אִם אֵין אֲנִי לִי, מִי לִי. וּכְשֶׁאֲנִי לְעַצְמִי, מָה אֲנִי. וְאִם לֹא עַכְשָׁיו, אֵימָתַי

If I am not for me, who will be for me? And when I am for myself alone, what am I? And if not now, then when?

Rabbi Erwin Schild

Many Rabbinic careers begin with an itinerary period. A newly ordained rabbi may start his professional life by serving a small congregation, or even a series of congregations, until he finds, or is found by, the community that offers the prospect of tenure and mutual satisfaction.

Fortunately, I was spared this introductory phase of the rabbinate. My first position was my only one. My wandering from place to place, geographically and culturally, was finished when the First Hebrew Roumanian Congregation Adath Israel, a.k.a. the Rumanishe Shul, selected me as their Rabbi in 1947.

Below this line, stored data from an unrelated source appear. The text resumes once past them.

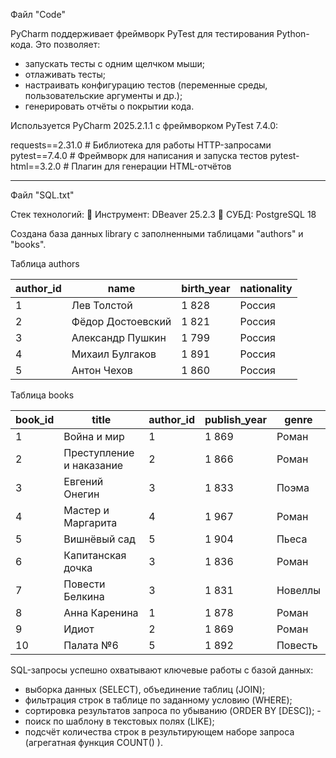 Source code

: Файл "Code"

PyCharm поддерживает фреймворк PyTest для тестирования Python-кода. Это позволяет: 
- запускать тесты с одним щелчком мыши;
- отлаживать тесты;
- настраивать конфигурацию тестов (переменные среды, пользовательские аргументы и др.);
- генерировать отчёты о покрытии кода.

Используется PyCharm 2025.2.1.1 с фреймворком PyTest 7.4.0:

requests==2.31.0     # Библиотека для работы HTTP-запросами
pytest==7.4.0        # Фреймворк для написания и запуска тестов
pytest-html==3.2.0   # Плагин для генерации HTML-отчётов
__________________________________________________________________________________________________

Файл "SQL.txt"

Стек технологий:
	Инструмент: DBeaver 25.2.3
	СУБД: PostgreSQL 18

Создана база данных library с заполненными таблицами "authors" и "books".

Таблица authors

|author_id|name             |birth_year|nationality|
|---------|-----------------|----------|-----------|
|1        |Лев Толстой      |1 828     |Россия     |
|2        |Фёдор Достоевский|1 821     |Россия     |
|3        |Александр Пушкин |1 799     |Россия     |
|4        |Михаил Булгаков  |1 891     |Россия     |
|5        |Антон Чехов      |1 860     |Россия     |


Таблица books

|book_id|title                   |author_id|publish_year|genre  |
|-------|------------------------|---------|------------|-------|
|1      |Война и мир             |1        |1 869       |Роман  |
|2      |Преступление и наказание|2        |1 866       |Роман  |
|3      |Евгений Онегин          |3        |1 833       |Поэма  |
|4      |Мастер и Маргарита      |4        |1 967       |Роман  |
|5      |Вишнёвый сад            |5        |1 904       |Пьеса  |
|6      |Капитанская дочка       |3        |1 836       |Роман  |
|7      |Повести Белкина         |3        |1 831       |Новеллы|
|8      |Анна Каренина           |1        |1 878       |Роман  |
|9      |Идиот                   |2        |1 869       |Роман  |
|10     |Палата №6               |5        |1 892       |Повесть|

SQL-запросы успешно охватывают ключевые работы с базой данных: 
- выборка данных (SELECT), объединение таблиц (JOIN);
- фильтрация строк в таблице по заданному условию (WHERE);
- сортировка результатов запроса по убыванию (ORDER BY [DESC]); -
- поиск по шаблону в текстовых полях (LIKE);
- подсчёт количества строк в результирующем наборе запроса (агрегатная функция COUNT() ).

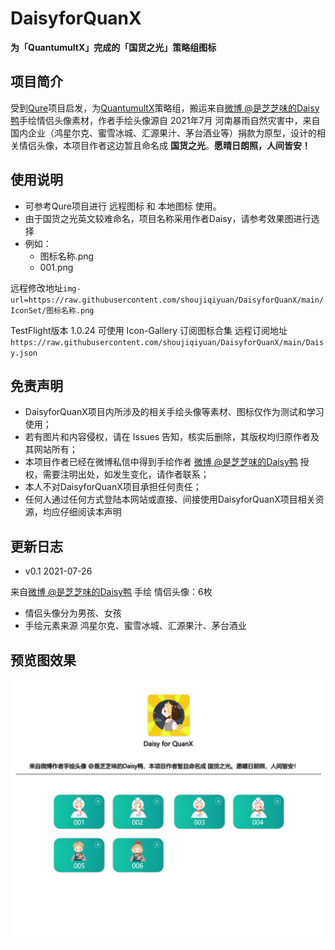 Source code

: # DaisyforQuanX

**为「QuantumultX」完成的「国货之光」策略组图标**


## 项目简介
受到[Qure](https://github.com/Koolson/Qure "Qure")项目启发，为[QuantumultX](https://github.com/crossutility/Quantumult-X/ "QuantumultX")策略组，搬运来自[微博 @是芝芝味的Daisy鸭](https://weibo.com/u/6540920195 "微博 @是芝芝味的Daisy鸭")手绘情侣头像素材，作者手绘头像源自 2021年7月 河南暴雨自然灾害中，来自国内企业（鸿星尔克、蜜雪冰城、汇源果汁、茅台酒业等）捐款为原型，设计的相关情侣头像，本项目作者这边暂且命名成 **国货之光**。**愿晴日朗照，人间皆安！**

## 使用说明
+ 可参考Qure项目进行 远程图标 和 本地图标 使用。
+ 由于国货之光英文较难命名，项目名称采用作者Daisy，请参考效果图进行选择
+ 例如：
    * 图标名称.png
    * 001.png

远程修改地址`img-url=https://raw.githubusercontent.com/shoujiqiyuan/DaisyforQuanX/main/IconSet/图标名称.png`

TestFlight版本 1.0.24 可使用 Icon-Gallery 订阅图标合集
远程订阅地址`https://raw.githubusercontent.com/shoujiqiyuan/DaisyforQuanX/main/Daisy.json`

## 免责声明
+ DaisyforQuanX项目内所涉及的相关手绘头像等素材、图标仅作为测试和学习使用；
+ 若有图片和内容侵权，请在 Issues 告知，核实后删除，其版权均归原作者及其网站所有；
+ 本项目作者已经在微博私信中得到手绘作者 [微博 @是芝芝味的Daisy鸭](https://weibo.com/u/6540920195 "微博 @是芝芝味的Daisy鸭") 授权，需要注明出处，如发生变化，请作者联系；
+ 本人不对DaisyforQuanX项目承担任何责任；
+ 任何人通过任何方式登陆本网站或直接、间接使用DaisyforQuanX项目相关资源，均应仔细阅读本声明


## 更新日志

+ v0.1
2021-07-26

来自[微博 @是芝芝味的Daisy鸭](https://weibo.com/u/6540920195 "微博 @是芝芝味的Daisy鸭") 手绘 情侣头像：6枚
+ 情侣头像分为男孩、女孩
+ 手绘元素来源 鸿星尔克、蜜雪冰城、汇源果汁、茅台酒业


## 预览图效果
![markdown](https://github.com/shoujiqiyuan/DaisyforQuanX/blob/main/Preview.jpg "DaisyforQuanX")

I was then 27 years old. After 5 years of study, I had been ordained by the eminent scholar Rabbi Abraham Price at the Toronto Yeshiva Torath Chaim. I had successfully studied Semitic Languages and Literature at the University of Toronto and had earned a B.A. degree, soon to be followed by an M.A. I had married Montreal-born Laura Saxe and had become the father of our first born son –two daughters were yet to follow.

Yet I had already experienced the upheavals of the Jewish destiny in the 20th century.

I had been born in Cologne, Germany. I had a wonderful loving Jewish family. With my older brother and younger sister, I was raised by parents who taught me ethical values and personal responsibility. Six weeks before my Bar Mitzvah, the Nazi Party took over the German government. Jewish citizens were reduced to a persecuted minority. Nevertheless I had the benefit of a general and Jewish education: I was able to finish High School and to continue my Jewish studies at the Jewish Seminary in Wuerzburg, in southern Germany. It was but a brief respite before the “Kristallnacht” in November 1938 crushed all institutions of Jewish life. After surviving the night of deathly horror, I was imprisoned and incarcerated in the notorious Dachau Concentration Camp. I was 18 years old.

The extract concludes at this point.